_EXERCISE GOAL_. In this exercise, each record below is to be written out again exactly.

_SUPPLIED RECORDS_.
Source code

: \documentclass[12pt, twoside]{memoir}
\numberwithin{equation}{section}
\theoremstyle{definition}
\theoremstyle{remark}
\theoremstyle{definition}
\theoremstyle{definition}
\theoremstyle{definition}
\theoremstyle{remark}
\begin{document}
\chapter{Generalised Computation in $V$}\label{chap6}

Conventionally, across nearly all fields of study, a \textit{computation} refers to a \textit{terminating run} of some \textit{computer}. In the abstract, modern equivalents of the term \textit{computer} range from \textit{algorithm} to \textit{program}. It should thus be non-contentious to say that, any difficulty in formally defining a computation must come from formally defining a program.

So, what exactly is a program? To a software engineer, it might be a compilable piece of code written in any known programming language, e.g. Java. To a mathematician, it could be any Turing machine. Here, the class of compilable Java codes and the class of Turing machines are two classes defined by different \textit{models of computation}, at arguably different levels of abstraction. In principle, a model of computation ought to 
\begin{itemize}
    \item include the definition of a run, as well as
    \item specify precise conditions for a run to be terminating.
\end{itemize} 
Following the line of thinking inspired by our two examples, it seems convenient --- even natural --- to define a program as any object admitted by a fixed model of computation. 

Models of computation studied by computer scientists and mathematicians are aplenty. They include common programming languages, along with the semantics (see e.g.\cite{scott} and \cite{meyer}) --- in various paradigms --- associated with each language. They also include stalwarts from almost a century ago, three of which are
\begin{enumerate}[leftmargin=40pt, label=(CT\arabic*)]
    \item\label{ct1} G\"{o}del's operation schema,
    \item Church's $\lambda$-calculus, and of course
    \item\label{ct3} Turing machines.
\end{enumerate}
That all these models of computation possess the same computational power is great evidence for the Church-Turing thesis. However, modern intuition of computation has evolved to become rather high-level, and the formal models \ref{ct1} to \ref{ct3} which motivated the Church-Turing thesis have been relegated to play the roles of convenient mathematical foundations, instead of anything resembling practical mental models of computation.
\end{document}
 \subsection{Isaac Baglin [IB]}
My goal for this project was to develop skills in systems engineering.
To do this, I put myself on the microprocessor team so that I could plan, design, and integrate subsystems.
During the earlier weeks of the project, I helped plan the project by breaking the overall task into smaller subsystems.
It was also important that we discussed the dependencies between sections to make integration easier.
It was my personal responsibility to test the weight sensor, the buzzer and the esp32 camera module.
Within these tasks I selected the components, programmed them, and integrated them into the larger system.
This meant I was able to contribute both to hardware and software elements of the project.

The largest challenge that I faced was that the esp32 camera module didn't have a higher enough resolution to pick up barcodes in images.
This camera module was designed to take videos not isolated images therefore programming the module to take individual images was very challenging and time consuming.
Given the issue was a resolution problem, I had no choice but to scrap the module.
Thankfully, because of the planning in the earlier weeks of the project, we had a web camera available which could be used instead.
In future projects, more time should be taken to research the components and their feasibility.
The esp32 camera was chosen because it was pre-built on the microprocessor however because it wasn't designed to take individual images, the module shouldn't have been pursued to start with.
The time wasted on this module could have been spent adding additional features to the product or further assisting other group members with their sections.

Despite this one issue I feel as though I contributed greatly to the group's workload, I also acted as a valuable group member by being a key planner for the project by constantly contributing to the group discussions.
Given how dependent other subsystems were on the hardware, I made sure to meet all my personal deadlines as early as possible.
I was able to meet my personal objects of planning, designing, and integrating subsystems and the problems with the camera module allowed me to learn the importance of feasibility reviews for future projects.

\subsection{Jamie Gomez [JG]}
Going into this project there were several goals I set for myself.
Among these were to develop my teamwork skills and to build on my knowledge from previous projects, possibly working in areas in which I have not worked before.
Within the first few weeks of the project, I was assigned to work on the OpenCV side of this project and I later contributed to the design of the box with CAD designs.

_EXERCISE RESPONSE_.
Source code

: \documentclass[12pt, twoside]{memoir}
\numberwithin{equation}{section}
\theoremstyle{definition}
\theoremstyle{remark}
\theoremstyle{definition}
\theoremstyle{definition}
\theoremstyle{definition}
\theoremstyle{remark}
\begin{document}
\chapter{Generalised Computation in $V$}\label{chap6}

Conventionally, across nearly all fields of study, a \textit{computation} refers to a \textit{terminating run} of some \textit{computer}. In the abstract, modern equivalents of the term \textit{computer} range from \textit{algorithm} to \textit{program}. It should thus be non-contentious to say that, any difficulty in formally defining a computation must come from formally defining a program.

So, what exactly is a program? To a software engineer, it might be a compilable piece of code written in any known programming language, e.g. Java. To a mathematician, it could be any Turing machine. Here, the class of compilable Java codes and the class of Turing machines are two classes defined by different \textit{models of computation}, at arguably different levels of abstraction. In principle, a model of computation ought to 
\begin{itemize}
    \item include the definition of a run, as well as
    \item specify precise conditions for a run to be terminating.
\end{itemize} 
Following the line of thinking inspired by our two examples, it seems convenient --- even natural --- to define a program as any object admitted by a fixed model of computation. 

Models of computation studied by computer scientists and mathematicians are aplenty. They include common programming languages, along with the semantics (see e.g.\cite{scott} and \cite{meyer}) --- in various paradigms --- associated with each language. They also include stalwarts from almost a century ago, three of which are
\begin{enumerate}[leftmargin=40pt, label=(CT\arabic*)]
    \item\label{ct1} G\"{o}del's operation schema,
    \item Church's $\lambda$-calculus, and of course
    \item\label{ct3} Turing machines.
\end{enumerate}
That all these models of computation possess the same computational power is great evidence for the Church-Turing thesis. However, modern intuition of computation has evolved to become rather high-level, and the formal models \ref{ct1} to \ref{ct3} which motivated the Church-Turing thesis have been relegated to play the roles of convenient mathematical foundations, instead of anything resembling practical mental models of computation.
\end{document}
 \subsection{Isaac Baglin [IB]}
My goal for this project was to develop skills in systems engineering.
To do this, I put myself on the microprocessor team so that I could plan, design, and integrate subsystems.
During the earlier weeks of the project, I helped plan the project by breaking the overall task into smaller subsystems.
It was also important that we discussed the dependencies between sections to make integration easier.
It was my personal responsibility to test the weight sensor, the buzzer and the esp32 camera module.
Within these tasks I selected the components, programmed them, and integrated them into the larger system.
This meant I was able to contribute both to hardware and software elements of the project.

The largest challenge that I faced was that the esp32 camera module didn't have a higher enough resolution to pick up barcodes in images.
This camera module was designed to take videos not isolated images therefore programming the module to take individual images was very challenging and time consuming.
Given the issue was a resolution problem, I had no choice but to scrap the module.
Thankfully, because of the planning in the earlier weeks of the project, we had a web camera available which could be used instead.
In future projects, more time should be taken to research the components and their feasibility.
The esp32 camera was chosen because it was pre-built on the microprocessor however because it wasn't designed to take individual images, the module shouldn't have been pursued to start with.
The time wasted on this module could have been spent adding additional features to the product or further assisting other group members with their sections.

Despite this one issue I feel as though I contributed greatly to the group's workload, I also acted as a valuable group member by being a key planner for the project by constantly contributing to the group discussions.
Given how dependent other subsystems were on the hardware, I made sure to meet all my personal deadlines as early as possible.
I was able to meet my personal objects of planning, designing, and integrating subsystems and the problems with the camera module allowed me to learn the importance of feasibility reviews for future projects.

\subsection{Jamie Gomez [JG]}
Going into this project there were several goals I set for myself.
Among these were to develop my teamwork skills and to build on my knowledge from previous projects, possibly working in areas in which I have not worked before.
Within the first few weeks of the project, I was assigned to work on the OpenCV side of this project and I later contributed to the design of the box with CAD designs.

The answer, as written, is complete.